» **What is required**
Within these entries, which lines include the string "This"? Copy each one.

Top of Data extracts

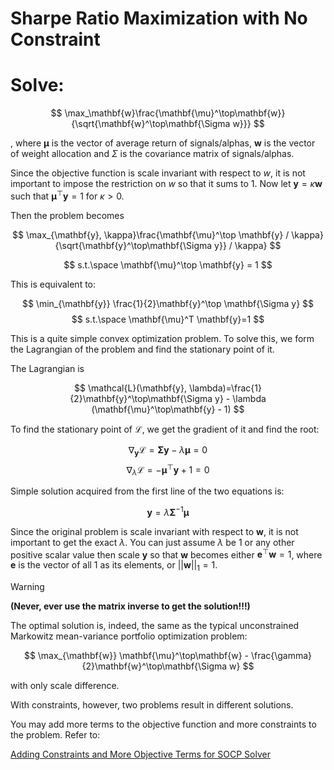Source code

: # Sharpe Ratio Maximization with No Constraint

# Solve:

$$
\max_\mathbf{w}\frac{\mathbf{\mu}^\top\mathbf{w}}{\sqrt{\mathbf{w}^\top\mathbf{\Sigma w}}}
$$

, where $\mathbf{\mu}$ is the vector of average return of signals/alphas, $\mathbf{w}$ is the vector of weight allocation and $\Sigma$ is the covariance matrix of signals/alphas.

Since the objective function is scale invariant with respect to $w$, it is not important to impose the restriction on $w$ so that it sums to 1. Now let $\mathbf{y}=\kappa \mathbf{w}$ such that $\mathbf{\mu}^\top \mathbf{y} = 1$ for $\kappa > 0$.

Then the problem becomes

$$
\max_{\mathbf{y}, \kappa}\frac{\mathbf{\mu}^\top \mathbf{y} / \kappa}{\sqrt{\mathbf{y}^\top\mathbf{\Sigma y}} / \kappa} 
$$

$$
s.t.\space \mathbf{\mu}^\top \mathbf{y} = 1
$$

This is equivalent to:

$$
\min_{\mathbf{y}} \frac{1}{2}\mathbf{y}^\top \mathbf{\Sigma y} 
$$
$$
s.t.\space \mathbf{\mu}^T \mathbf{y}=1
$$

This is a quite simple convex optimization problem. To solve this, we form the Lagrangian of the problem and find the stationary point of it.

The Lagrangian is

$$
\mathcal{L}(\mathbf{y}, \lambda)=\frac{1}{2}\mathbf{y}^\top\mathbf{\Sigma y} - \lambda (\mathbf{\mu}^\top\mathbf{y} - 1)
$$

To find the stationary point of $\mathcal{L}$, we get the gradient of it and find the root:

$$\nabla_\mathbf{y} \mathcal{L} = \mathbf{\Sigma y} - \lambda \mathbf{\mu} = 0$$
$$\nabla_\lambda \mathcal{L} = -\mathbf{\mu}^\top\mathbf{y} + 1 = 0$$

Simple solution acquired from the first line of the two equations is:

$$\mathbf{y}=\lambda\mathbf{\Sigma}^{-1}\mathbf{\mu}$$

Since the original problem is scale invariant with respect to $\mathbf{w}$, it is not important to get the exact $\lambda$. You can just assume $\lambda$ be 1 or any other positive scalar value then scale $\mathbf{y}$ so that $\mathbf{w}$ becomes either $\mathbf{e}^\top\mathbf{w}=1$, where $\mathbf{e}$ is the vector of all 1 as its elements, or  $||\mathbf{w}||_1 = 1$. 
> [!WARNING]
> **(Never, ever use the matrix inverse to get the solution!!!)**

The optimal solution is, indeed, the same as the typical unconstrained Markowitz mean-variance portfolio optimization problem:

$$
\max_{\mathbf{w}} \mathbf{\mu}^\top\mathbf{w} - \frac{\gamma}{2}\mathbf{w}^\top\mathbf{\Sigma w}
$$

with only scale difference.

With constraints, however, two problems result in different solutions.

You may add more terms to the objective function and more constraints to the problem. Refer to:

[Adding Constraints and More Objective Terms for SOCP Solver](sharpe_ratio_maximization_with_no_constraint.md)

Bottom of Data extracts

» **Response area**
This is equivalent to:
This is a quite simple convex optimization problem. To solve this, we form the Lagrangian of the problem and find the stationary point of it.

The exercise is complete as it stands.